Wednesday, January 2, 2013

Who am I?

I am following in the footsteps of every Philosophy major, Psychiatrist, spiritual guru, and notoriously "quotable" celebrity out there. I should add aspiring author and self-proclaimed writer and poet to the list as well.

Who am I? The impossible question everyone with an ounce of self-reflection asks his or her self at one point or another. Is this my first time asking? At 26? No. I've wondered all my life. I've asked, thought about it, and had clearly defined terms that I continuously changed as I grew older.

I'm a kid. A sister. A daughter. A friend. A student. An enemy. A loner. Awkward. Intelligent. Scared. Jaded. Nice. Quiet. Vindictive. Loud. Overwhelming. Dramatic. Crazy. Seemingly helpless with a core of inner strength.

I could go on forever. I am all of those things. Yet, I am none of them.

It is a trick question. There is no answer. I cannot tell you who I am, just as you could never tell me who you are.

Is my Zodiac sign eerily correct? Yes. Is that who I am? If so, then I am the same person as a twelfth of the world. They took twelve individuals and cloned them billions of times. That sounds legit.

Do I have certain personality traits? Yes. Do I exhibit them all of the time? No. Everyday I am a new person. I am a different person. Maybe I have a Multiple Personality Disorder and I really am a different person every day! Although some could argue this case, I'm inclined to go with: uh, no.

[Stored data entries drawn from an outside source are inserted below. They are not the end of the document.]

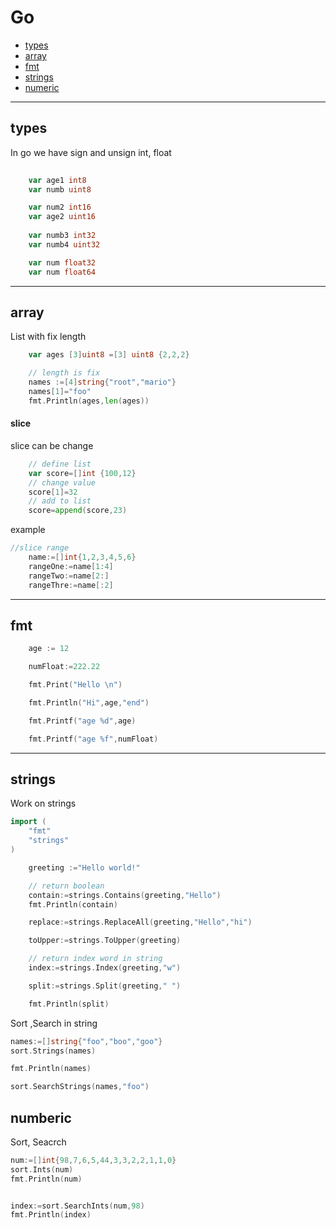 # Go

- [types](https://github.com/ussefT/go/tree/main?tab=readme-ov-file#types)
- [array](https://github.com/ussefT/go/tree/main?tab=readme-ov-file#array)
- [fmt](https://github.com/ussefT/go/tree/main?tab=readme-ov-file#fmt)
- [strings](https://github.com/ussefT/go/tree/main?tab=readme-ov-file#strings)
- [numeric](https://github.com/ussefT/go/tree/main?tab=readme-ov-file#numeric)

---
## types
In go we have sign and unsign int, float
```go
    
    var age1 int8
    var numb uint8

    var num2 int16
	var age2 uint16
	
    var numb3 int32
    var numb4 uint32

	var num float32
	var num float64

```

---
## array

List with fix length
```go
    var ages [3]uint8 =[3] uint8 {2,2,2}

	// length is fix
	names :=[4]string{"root","mario"}
	names[1]="foo"
	fmt.Println(ages,len(ages))
```

#### slice
slice can be change
```go
    // define list
	var score=[]int {100,12}
	// change value
	score[1]=32
	// add to list
	score=append(score,23)
```

example
```go
//slice range
	name:=[]int{1,2,3,4,5,6}
	rangeOne:=name[1:4]
	rangeTwo:=name[2:]
	rangeThre:=name[:2]
```
---
## fmt


```go
	age := 12

    numFloat:=222.22

	fmt.Print("Hello \n")

	fmt.Println("Hi",age,"end")

	fmt.Printf("age %d",age)

	fmt.Printf("age %f",numFloat)

```

---
## strings

Work on strings
```go
import (
	"fmt"
	"strings"
)

    greeting :="Hello world!"

	// return boolean
	contain:=strings.Contains(greeting,"Hello")
	fmt.Println(contain)

	replace:=strings.ReplaceAll(greeting,"Hello","hi")

	toUpper:=strings.ToUpper(greeting)

	// return index word in string
	index:=strings.Index(greeting,"w")

	split:=strings.Split(greeting," ")

	fmt.Println(split)
```

Sort ,Search in string

```go
names:=[]string{"foo","boo","goo"}
sort.Strings(names)

fmt.Println(names)

sort.SearchStrings(names,"foo")
```

## numberic

Sort, Seacrch

```go
num:=[]int{98,7,6,5,44,3,3,2,2,1,1,0}
sort.Ints(num)
fmt.Println(num)


index:=sort.SearchInts(num,98)
fmt.Println(index)
```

Is who I am dependent on what I do? God, I hope not! That would mean that I am literally a couch potato. Has anyone ever put a potato on a couch and left it there? Really, where did this expression come from? Digression over.

I am what I eat? Part cow, chicken, potato, and creamed spinach. Without turning this into a discussion about my incredibly weird and horrible diet, I would have to say that makes me a possible Frankenstinian experiment on Veggietales.

What about the facts? My name. My birthdate. My address. Eye color. Hair color. Weight. Height. I am a non-smoker, social drinker who lives with family, is currently unemployed, and as far as anyone knows, single. Is this who I am? Yes... and no.

I think Margaret Mead put it best: "Always remember that you are absolutely unique. Just like everyone else."

I am a human being. I share the same emotions, thoughts, worries, and dreams as everyone else. What makes me unique is how I choose to express those things. Is it always in the same way? No. Do you ALWAYS cry when you are sad? Do you ONLY think positive thoughts? Is one dream ENOUGH for you?

Who am I? I am me. And that is the most honest answer I can give you.